Was Kirsten Lehmann sonst noch für die Mitarbeiterzufriedenheit unternimmt? Geteilte Dienste sind die absolute Ausnahme. „Gerade am Wochenende sind die in vielen Pflegediensten üblich. Meine Mitarbeiter arbeiten lieber an zwei Wochenenden im Monat mit überschaubaren Diensten. Wenn man einen gewissen Personalstamm hat, ist das auch gut machbar.“ Außerdem versucht Lehmann Wunschdienste zu berücksichtigen und achtet darauf, dass niemand länger als fünf Tage hintereinander arbeitet, sieben Tage sind absolutes Maximum.

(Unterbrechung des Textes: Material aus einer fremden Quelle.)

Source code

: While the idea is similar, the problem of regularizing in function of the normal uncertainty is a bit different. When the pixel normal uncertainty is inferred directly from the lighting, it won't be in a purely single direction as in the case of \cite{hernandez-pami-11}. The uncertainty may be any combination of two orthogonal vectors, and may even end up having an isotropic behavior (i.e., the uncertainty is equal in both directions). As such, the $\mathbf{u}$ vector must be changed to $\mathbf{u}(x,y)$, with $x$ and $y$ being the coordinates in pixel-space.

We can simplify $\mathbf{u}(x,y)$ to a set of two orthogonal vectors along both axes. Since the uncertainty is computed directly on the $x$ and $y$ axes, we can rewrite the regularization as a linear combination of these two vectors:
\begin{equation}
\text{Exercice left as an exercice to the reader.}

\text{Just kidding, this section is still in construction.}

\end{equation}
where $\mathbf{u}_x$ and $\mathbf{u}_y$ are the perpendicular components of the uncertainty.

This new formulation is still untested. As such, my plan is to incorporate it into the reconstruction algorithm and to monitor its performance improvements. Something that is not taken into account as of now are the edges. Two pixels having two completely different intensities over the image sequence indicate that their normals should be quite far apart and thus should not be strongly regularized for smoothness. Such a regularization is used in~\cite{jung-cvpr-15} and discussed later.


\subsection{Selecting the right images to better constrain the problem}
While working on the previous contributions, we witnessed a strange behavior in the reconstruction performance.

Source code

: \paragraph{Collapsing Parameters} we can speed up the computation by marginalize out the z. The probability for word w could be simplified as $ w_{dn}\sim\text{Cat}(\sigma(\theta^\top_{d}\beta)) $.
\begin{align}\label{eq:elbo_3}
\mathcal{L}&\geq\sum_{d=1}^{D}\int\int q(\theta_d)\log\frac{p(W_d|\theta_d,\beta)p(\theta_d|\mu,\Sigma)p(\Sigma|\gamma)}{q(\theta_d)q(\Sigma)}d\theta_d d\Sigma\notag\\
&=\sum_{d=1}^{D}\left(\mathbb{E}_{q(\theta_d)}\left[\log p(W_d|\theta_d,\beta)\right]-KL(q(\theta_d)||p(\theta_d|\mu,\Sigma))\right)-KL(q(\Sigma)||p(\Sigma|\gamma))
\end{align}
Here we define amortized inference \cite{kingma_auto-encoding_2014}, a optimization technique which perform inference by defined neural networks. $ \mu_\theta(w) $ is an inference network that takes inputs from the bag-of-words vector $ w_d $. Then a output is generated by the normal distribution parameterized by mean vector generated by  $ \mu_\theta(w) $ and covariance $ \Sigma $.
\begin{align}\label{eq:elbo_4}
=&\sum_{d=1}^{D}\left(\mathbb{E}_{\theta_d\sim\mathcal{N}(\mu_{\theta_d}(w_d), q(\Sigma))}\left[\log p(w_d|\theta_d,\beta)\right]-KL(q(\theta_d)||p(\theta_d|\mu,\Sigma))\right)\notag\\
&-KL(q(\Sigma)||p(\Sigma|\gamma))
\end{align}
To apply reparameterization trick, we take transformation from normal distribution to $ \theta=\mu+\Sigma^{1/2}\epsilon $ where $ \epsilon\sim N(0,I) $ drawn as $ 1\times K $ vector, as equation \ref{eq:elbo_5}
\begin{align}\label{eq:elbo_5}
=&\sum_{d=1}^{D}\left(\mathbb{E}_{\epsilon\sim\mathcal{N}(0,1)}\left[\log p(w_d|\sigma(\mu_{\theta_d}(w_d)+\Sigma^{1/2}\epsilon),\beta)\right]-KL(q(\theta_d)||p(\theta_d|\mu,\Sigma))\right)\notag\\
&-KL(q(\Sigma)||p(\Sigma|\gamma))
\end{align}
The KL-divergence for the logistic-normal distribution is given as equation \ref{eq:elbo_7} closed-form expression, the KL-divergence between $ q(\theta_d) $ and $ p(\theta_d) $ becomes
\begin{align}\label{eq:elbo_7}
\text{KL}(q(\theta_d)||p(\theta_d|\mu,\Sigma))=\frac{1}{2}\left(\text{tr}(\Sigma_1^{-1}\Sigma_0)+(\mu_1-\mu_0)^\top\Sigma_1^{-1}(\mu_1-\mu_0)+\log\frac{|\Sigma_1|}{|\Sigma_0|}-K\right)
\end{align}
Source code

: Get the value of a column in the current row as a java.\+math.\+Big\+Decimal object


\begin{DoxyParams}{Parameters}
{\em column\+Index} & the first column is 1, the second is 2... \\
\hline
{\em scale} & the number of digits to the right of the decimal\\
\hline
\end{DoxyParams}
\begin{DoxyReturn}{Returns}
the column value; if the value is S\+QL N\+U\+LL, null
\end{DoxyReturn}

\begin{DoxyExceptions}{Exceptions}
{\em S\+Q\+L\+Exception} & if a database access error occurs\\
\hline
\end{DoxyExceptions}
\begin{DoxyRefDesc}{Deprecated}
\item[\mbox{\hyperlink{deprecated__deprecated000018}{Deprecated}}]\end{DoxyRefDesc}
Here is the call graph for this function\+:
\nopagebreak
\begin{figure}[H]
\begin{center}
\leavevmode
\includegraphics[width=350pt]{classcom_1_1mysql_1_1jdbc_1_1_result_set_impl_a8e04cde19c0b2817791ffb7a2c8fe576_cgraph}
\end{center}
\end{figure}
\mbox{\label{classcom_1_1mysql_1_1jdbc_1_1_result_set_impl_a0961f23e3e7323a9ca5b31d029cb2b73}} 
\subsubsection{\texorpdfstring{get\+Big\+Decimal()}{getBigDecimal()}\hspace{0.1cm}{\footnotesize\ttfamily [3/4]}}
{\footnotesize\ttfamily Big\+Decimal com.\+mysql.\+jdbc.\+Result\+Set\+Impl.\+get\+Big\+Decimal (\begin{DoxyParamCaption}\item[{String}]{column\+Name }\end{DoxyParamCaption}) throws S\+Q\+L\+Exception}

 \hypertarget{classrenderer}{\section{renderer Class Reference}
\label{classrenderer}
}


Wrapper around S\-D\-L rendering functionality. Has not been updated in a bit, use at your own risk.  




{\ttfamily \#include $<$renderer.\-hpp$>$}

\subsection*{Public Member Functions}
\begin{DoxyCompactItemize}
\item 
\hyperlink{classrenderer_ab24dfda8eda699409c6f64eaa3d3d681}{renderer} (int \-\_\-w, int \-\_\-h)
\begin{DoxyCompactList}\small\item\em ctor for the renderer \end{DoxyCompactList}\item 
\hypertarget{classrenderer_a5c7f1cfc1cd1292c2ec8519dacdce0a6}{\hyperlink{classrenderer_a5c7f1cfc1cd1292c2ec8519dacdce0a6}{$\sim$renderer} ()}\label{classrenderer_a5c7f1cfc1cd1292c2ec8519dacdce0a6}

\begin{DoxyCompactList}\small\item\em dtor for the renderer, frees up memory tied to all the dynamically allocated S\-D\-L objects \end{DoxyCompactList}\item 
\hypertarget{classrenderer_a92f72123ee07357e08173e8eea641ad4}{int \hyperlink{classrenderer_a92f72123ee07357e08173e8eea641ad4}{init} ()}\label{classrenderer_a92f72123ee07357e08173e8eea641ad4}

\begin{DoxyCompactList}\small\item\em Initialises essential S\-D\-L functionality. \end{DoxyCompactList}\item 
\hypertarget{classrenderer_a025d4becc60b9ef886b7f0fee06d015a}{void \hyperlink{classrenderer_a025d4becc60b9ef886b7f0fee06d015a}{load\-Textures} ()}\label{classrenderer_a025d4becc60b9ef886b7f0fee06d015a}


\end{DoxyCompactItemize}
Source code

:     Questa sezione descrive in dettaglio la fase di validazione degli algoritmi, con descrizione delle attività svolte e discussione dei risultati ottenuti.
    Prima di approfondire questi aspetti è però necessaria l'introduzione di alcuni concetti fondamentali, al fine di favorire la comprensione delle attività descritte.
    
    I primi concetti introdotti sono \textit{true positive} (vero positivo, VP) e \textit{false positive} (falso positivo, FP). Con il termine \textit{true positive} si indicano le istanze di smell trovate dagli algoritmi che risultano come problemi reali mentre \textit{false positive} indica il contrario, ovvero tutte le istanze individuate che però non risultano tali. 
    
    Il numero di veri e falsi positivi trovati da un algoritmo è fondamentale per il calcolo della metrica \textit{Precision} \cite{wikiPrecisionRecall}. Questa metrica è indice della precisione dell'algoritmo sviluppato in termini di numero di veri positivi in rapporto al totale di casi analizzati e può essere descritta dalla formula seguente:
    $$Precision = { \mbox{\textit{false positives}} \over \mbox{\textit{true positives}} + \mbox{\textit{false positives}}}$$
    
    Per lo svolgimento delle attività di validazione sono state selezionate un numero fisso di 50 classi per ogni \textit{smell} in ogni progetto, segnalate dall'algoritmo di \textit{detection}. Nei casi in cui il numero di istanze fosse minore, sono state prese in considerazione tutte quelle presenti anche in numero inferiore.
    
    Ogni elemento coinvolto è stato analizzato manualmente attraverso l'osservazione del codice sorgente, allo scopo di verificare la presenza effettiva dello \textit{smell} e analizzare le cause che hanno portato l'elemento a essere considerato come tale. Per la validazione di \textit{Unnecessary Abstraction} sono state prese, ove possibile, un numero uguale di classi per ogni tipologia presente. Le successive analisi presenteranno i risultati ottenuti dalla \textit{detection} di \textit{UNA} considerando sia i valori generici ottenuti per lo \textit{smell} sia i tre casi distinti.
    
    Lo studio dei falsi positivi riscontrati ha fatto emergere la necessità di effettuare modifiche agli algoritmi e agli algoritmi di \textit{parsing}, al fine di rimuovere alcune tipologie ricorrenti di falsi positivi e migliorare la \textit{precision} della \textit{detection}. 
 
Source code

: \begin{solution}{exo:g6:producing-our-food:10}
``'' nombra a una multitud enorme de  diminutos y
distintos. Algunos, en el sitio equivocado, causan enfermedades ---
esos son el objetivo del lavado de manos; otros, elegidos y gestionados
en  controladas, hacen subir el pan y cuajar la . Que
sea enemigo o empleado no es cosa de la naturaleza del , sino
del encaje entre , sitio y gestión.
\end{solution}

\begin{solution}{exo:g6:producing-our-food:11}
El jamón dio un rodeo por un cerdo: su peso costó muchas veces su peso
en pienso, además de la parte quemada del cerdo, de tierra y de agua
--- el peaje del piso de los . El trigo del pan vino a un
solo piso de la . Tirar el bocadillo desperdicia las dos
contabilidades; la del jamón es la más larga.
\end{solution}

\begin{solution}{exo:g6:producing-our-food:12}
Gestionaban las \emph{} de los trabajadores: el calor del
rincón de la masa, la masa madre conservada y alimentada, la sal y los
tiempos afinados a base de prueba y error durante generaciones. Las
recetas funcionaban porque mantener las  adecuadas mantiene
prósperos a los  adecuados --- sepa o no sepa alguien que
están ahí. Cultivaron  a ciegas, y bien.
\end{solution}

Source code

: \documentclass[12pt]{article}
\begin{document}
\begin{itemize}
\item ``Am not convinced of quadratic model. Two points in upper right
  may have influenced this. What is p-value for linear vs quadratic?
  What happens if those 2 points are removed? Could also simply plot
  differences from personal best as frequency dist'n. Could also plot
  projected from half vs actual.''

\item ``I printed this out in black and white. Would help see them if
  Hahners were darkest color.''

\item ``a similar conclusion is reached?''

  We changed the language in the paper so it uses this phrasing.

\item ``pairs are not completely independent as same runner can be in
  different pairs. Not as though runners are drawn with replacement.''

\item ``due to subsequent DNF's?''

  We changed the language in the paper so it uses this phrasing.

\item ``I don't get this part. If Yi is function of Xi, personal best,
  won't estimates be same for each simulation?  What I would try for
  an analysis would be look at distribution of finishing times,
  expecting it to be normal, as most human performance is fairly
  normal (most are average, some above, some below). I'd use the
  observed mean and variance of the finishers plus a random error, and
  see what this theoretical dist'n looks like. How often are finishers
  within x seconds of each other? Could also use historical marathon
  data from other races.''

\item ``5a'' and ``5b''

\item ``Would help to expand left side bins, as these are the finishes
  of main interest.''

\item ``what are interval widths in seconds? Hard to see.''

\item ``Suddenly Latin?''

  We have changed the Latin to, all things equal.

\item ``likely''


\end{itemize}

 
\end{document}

Der Krankenstand ist minimal
Dann sind da noch die vielen Lichtblicke im Arbeitsalltag, für die die geborene Niedersächsin sorgt: ein Obolus zum Geburtstag plus einen Tag frei – bei Nullen wird er verdoppelt –, Zuschuss zum Mobiltelefon, für Mitarbeiter, die ihr eigenes nutzen, kleine Geschenke zu Weihnachten und Ostern. Zur guten Stimmung trägt auch das tägliche gemeinsam organisierte Frühstück bei – und nicht zuletzt, dass die Tür der Chefin immer offensteht. "Die Mitarbeiter können wirklich mit jedem Problem zu mir kommen, egal, ob beruflich der privat. Das steht für mich an erster Stelle, die Zeit nehme ich mir, egal, wie viel Stress ich sonst habe."
Wirtschaftlich betrachtet geht die Rechnung von Kirsten Lehmann letztlich auch auf: Der Krankenstand in ihrem Pflegedienst sei minimal sagt sie, ebenso wie die Fluktuation. Und sollte doch einmal jemand abwandern, so hat sie die Stelle meistens nach drei Monaten wieder neu besetzt. Viel Geld muss sie nicht ausgeben für die Personalsuche – sie kann sich auf die Mundpropaganda ihrer Mitarbeiter verlassen.